Le bureau le plus important, Modero Antwerp, réalise un bénéfice net de 1,3 million d’euros sur un chiffre d’affaires de 21 millions d’euros. “Cette rentabilité est nécessaire pour garantir la qualité de nos services et permettre une innovation permanente”, déclare son CEO, Jan De Meuter. Intrum, leader du marché en Belgique et présente dans 29 pays, fait encore mieux avec un bénéfice net de 20 % sur un chiffre d’affaires d’un milliard d’euros.

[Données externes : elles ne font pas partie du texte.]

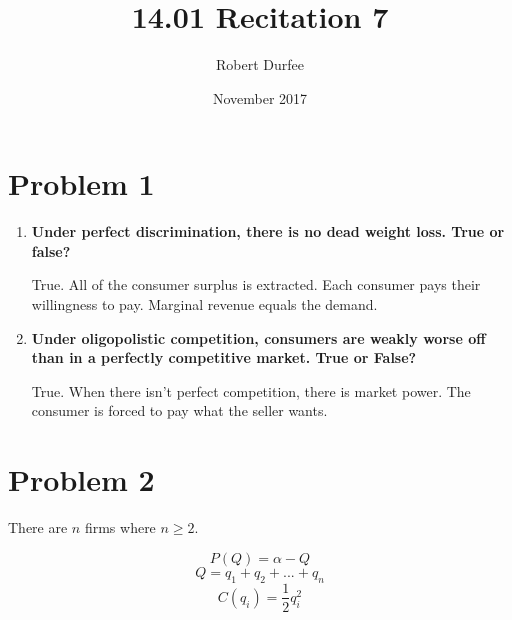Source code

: \documentclass{article}
\title{14.01 Recitation 7}
\author{Robert Durfee}
\date{November 2017}
\begin{document}
\maketitle

\section*{Problem 1}

\begin{enumerate}
    \item \textbf{Under perfect discrimination, there is no dead weight loss.
            True or false?}
    
    True. All of the consumer surplus is extracted. Each consumer pays their
    willingness to pay. Marginal revenue equals the demand.
    
    \item \textbf{Under oligopolistic competition, consumers are weakly worse
            off than in a perfectly competitive market. True or False?}
    
    True. When there isn't perfect competition, there is market power. The
    consumer is forced to pay what the seller wants.
    
\end{enumerate}

\section*{Problem 2}

There are $n$ firms where $n \geq 2$. 

$$P(Q)=\alpha-Q$$
$$Q=q_{1}+q_{2}+...+q_{n}$$
$$C(q_{i})=\frac{1}{2}q_{i}^{2}$$
\end{document}
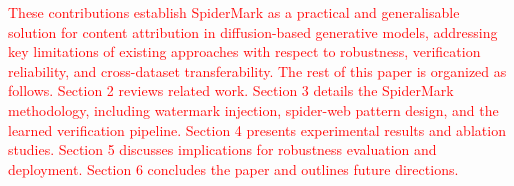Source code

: \textcolor{red}{
These contributions establish SpiderMark as a practical and generalisable solution for content attribution in diffusion-based generative models, addressing key limitations of existing approaches with respect to robustness, verification reliability, and cross-dataset transferability. The rest of this paper is organized as follows. Section 2 reviews related work. Section 3 details the SpiderMark methodology, including watermark injection, spider-web pattern design, and the learned verification pipeline. Section 4 presents experimental results and ablation studies. Section 5 discusses implications for robustness evaluation and deployment. Section 6 concludes the paper and outlines future directions. }
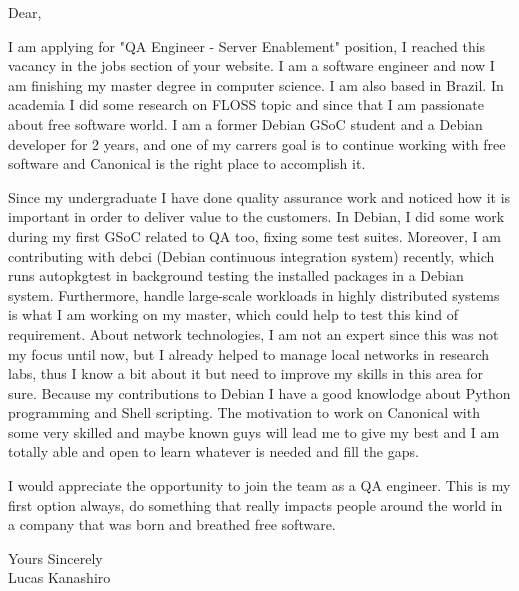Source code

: \documentclass[a4paper,english]{friggeri-letter}
\begin{document}

\address{ 
SHVP Rua 8 chácara 195 casa 4\\
Brasília, DF, 72006-810\\
Brazil
}




   
  

\opening{Dear,} 


I am applying for "QA Engineer - Server Enablement" position, I reached this
vacancy in the jobs section of your website. I am a software engineer and now
I am finishing my master degree in computer science. I am also based in Brazil.
In academia I did some research on FLOSS topic and since that I am passionate
about free software world. I am a former Debian GSoC student and a Debian
developer for 2 years, and one of my carrers goal is to continue working with
free software and Canonical is the right place to accomplish it.

Since my undergraduate I have done quality assurance work and noticed how it is
important in order to deliver value to the customers. In Debian, I did some
work during my first GSoC related to QA too, fixing some test suites.
Moreover, I am contributing with debci (Debian continuous integration system)
recently, which runs autopkgtest in background testing the installed packages
in a Debian system. Furthermore, handle large-scale workloads in highly
distributed systems is what I am working on my master, which could help to
test this kind of requirement. About network technologies, I am not an expert
since this was not my focus until now, but I already helped to manage local
networks in research labs, thus I know a bit about it but need to improve my
skills in this area for sure. Because my contributions to Debian I have a good
knowlodge about Python programming and Shell scripting. The motivation to work
on Canonical with some very skilled and maybe known guys will lead me to give
my best and I am totally able and open to learn whatever is needed and fill the
gaps.

I would appreciate the opportunity to join the team as a QA engineer. This is
my first option always, do something that really impacts people around the
world in a company that was born and breathed free software.


\closing{
   Yours Sincerely\\
   Lucas Kanashiro} 
\end{document}
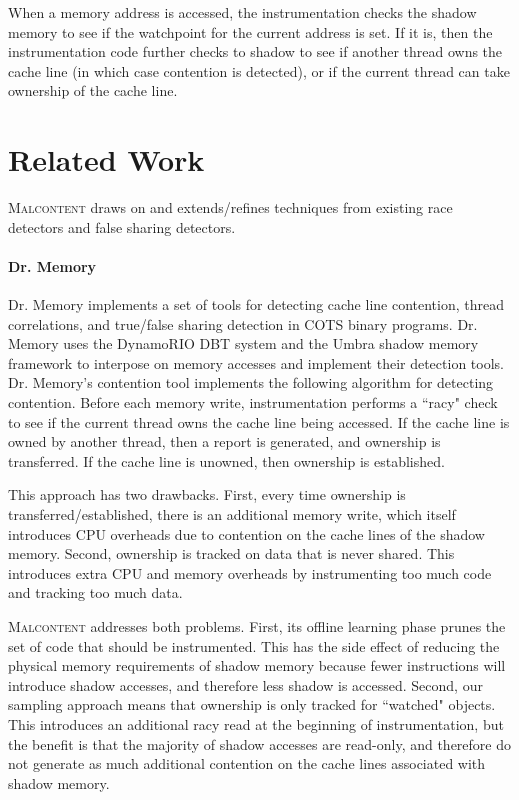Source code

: \documentclass[letterpaper,twocolumn,10pt]{article}
\newcommand{\TextToolname}{Malcontent}
\newcommand{\Toolname}{\textsc{\TextToolname{}}}
\begin{document}
When a memory address is accessed, the instrumentation checks the shadow memory to see if the watchpoint for
the current address is set. If it is, then the instrumentation code further checks to shadow to see if another thread
owns the cache line (in which case contention is detected), or if the current thread can take ownership of the cache line.


\section{Related Work}\label{sec:background}
\Toolname{} draws on and extends/refines techniques from existing race detectors and false sharing detectors.

\paragraph{Dr. Memory}
Dr. Memory \cite{DrContention} implements a set of tools for detecting cache line contention, thread correlations,
and true/false sharing detection in COTS binary programs. Dr. Memory uses the DynamoRIO \cite{DynamoRIO} DBT system
and the Umbra shadow memory framework \cite{Umbra} to interpose on memory accesses and implement their
detection tools. Dr. Memory's contention tool implements the following algorithm for detecting contention. Before each
memory write,  instrumentation performs a ``racy" check to see if the current thread owns the cache line being accessed.
If the cache line is owned by another thread, then a report is generated, and ownership is transferred. If the cache line is
unowned, then ownership is established.

This approach has two drawbacks. First, every time ownership is transferred/established, there is an additional
memory write, which itself introduces CPU overheads due to contention on the cache lines of the shadow memory. Second,
ownership is tracked on data that is never shared. This introduces extra CPU and memory overheads by instrumenting
too much code and tracking too much data.

\Toolname{} addresses both problems. First, its offline learning phase prunes the set of code that should be instrumented.
This has the side effect of reducing the physical memory requirements of shadow memory because fewer instructions will
introduce shadow accesses, and therefore less shadow is accessed. Second, our sampling approach means that ownership
is only tracked for ``watched" objects. This introduces an additional racy read at the beginning of instrumentation, but the
benefit is that the majority of shadow accesses are read-only, and therefore do not generate as much additional contention
on the cache lines associated with shadow memory.
\end{document}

L’Union royale des juges de paix et de police, au sein de laquelle Dirk De Groote est actif, avance une proposition. À la demande d’un débiteur privé ou du CPAS, l’huissier de justice centralise toutes les créances et propose un plan de remboursement à toutes les parties. Le juge de paix doit l’approuver. En cas de non-respect, sa décision constitue un titre qui permet aux créanciers d’agir immédiatement. Le débiteur paie les honoraires de l’huissier : un montant unique de 150 euros et un maximum de 50 euros par versement.
Le titre d’exécution gratuit réduirait sérieusement le coût pour les créanciers. “Un avantage qui peut les convaincre d’approuver le plan de remboursement”, déclare Dirk De Groote. “Pour l’instant, les juges de paix traitent les premiers dossiers dans le cadre de cette procédure sur base volontaire du débiteur et de l’huissier. Nous avons également reçu une réponse positive sur le plan politique.”

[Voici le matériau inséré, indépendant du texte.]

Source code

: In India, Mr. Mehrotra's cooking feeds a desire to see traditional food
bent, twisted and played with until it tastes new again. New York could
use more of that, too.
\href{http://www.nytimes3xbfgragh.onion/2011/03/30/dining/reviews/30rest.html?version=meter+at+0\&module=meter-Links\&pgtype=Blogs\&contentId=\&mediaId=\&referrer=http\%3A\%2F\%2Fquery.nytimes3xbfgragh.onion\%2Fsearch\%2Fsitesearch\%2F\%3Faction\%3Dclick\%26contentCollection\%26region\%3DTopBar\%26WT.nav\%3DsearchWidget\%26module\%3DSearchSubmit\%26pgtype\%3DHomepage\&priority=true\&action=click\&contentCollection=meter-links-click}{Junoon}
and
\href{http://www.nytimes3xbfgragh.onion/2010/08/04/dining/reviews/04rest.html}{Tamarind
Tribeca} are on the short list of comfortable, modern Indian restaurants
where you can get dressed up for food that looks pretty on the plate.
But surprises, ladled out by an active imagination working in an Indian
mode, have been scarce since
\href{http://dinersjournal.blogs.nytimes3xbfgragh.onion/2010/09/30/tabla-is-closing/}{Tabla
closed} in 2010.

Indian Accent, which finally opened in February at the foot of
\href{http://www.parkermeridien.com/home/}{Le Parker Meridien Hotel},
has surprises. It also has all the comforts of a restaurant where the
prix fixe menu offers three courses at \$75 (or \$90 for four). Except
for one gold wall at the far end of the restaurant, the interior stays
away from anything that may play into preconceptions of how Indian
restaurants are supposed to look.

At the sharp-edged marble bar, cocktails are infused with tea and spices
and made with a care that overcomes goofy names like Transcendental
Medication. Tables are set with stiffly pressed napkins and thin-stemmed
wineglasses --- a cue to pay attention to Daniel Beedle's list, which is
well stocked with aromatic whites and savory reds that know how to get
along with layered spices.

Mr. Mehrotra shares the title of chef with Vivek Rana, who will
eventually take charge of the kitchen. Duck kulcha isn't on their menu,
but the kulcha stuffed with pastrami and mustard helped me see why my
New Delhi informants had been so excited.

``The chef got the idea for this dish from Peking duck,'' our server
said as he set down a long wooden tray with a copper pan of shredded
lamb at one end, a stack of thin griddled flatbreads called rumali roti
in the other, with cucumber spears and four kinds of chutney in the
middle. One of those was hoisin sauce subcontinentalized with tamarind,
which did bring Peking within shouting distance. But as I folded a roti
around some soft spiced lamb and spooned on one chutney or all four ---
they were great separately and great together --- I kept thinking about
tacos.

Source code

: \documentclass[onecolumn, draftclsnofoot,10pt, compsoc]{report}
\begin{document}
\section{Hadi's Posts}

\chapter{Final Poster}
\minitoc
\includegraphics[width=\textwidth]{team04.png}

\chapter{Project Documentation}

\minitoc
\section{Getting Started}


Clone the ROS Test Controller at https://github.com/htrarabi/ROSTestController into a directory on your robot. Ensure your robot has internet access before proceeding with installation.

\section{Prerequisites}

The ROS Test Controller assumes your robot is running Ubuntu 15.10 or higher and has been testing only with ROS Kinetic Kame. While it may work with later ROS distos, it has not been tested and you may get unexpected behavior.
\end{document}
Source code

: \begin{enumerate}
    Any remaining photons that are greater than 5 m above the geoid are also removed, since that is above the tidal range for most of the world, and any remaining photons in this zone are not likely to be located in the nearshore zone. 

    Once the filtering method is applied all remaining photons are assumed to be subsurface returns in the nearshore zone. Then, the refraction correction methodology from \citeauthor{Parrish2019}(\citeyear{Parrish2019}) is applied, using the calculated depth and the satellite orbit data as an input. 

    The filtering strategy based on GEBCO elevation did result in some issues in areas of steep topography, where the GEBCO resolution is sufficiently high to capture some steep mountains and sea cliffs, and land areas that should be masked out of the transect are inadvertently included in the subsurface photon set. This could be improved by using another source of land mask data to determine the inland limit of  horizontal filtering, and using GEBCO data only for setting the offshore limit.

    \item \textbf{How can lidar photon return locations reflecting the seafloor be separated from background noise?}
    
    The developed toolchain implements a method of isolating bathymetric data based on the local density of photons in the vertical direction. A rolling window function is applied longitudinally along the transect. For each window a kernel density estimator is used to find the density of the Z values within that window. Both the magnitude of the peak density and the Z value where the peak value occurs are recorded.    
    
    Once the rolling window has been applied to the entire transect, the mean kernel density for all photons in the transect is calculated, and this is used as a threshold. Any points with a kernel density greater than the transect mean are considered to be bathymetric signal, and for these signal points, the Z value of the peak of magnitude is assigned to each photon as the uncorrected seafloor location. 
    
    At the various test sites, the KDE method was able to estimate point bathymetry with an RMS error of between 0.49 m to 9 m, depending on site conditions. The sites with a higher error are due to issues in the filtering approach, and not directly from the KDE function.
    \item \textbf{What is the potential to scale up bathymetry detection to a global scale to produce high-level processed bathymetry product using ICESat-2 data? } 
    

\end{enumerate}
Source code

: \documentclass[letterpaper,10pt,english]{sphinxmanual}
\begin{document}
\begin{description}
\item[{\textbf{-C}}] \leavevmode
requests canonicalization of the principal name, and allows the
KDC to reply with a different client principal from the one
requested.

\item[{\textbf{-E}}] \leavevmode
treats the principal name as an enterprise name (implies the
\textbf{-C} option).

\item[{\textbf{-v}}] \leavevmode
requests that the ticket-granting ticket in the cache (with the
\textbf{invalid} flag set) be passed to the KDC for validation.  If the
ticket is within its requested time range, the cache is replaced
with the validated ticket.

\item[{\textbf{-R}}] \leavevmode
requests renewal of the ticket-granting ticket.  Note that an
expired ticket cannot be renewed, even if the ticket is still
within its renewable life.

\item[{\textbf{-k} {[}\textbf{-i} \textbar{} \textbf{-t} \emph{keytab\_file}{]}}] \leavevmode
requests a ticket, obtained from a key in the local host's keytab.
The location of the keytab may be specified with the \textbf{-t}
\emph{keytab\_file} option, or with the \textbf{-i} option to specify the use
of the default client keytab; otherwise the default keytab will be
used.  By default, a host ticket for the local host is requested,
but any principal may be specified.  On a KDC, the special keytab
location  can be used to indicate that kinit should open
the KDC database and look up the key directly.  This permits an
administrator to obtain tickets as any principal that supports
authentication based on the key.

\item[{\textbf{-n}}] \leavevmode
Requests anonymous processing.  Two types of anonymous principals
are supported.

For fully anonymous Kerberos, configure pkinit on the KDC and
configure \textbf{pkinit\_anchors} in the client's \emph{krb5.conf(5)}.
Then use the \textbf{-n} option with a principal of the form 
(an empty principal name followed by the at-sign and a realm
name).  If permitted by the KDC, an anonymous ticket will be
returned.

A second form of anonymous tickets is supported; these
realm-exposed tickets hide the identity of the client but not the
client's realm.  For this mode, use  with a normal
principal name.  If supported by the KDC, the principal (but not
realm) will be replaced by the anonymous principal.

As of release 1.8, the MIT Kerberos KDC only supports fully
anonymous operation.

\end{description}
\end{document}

Le ministre de la Justice Vincent van Quickenborne (Open Vld) a qualifié la proposition au Parlement de “piste de réflexion intéressante”. Il a également fait référence à l’initiative de la Chambre nationale des huissiers de justice et de l’échevin anversois des affaires sociales Tom Meeuws (Vooruit). La Chambre lancera prochainement une plateforme numérique permettant au CPAS d’Anvers de signaler l’insolvabilité d’un débiteur à l’huissier de justice à un stade précoce du processus de recouvrement. “Nous évitons ainsi des coûts inutiles pour le débiteur”, déclare Kris Slabbaert. “Le CPAS peut alors travailler avec le débiteur sur d’autres solutions, comme le règlement collectif des dettes. Nous souhaitons déployer ce projet pilote à l’échelle nationale à une date ultérieure. Cette plateforme pourrait permettre d’éviter beaucoup de frustrations dans tous les camps.”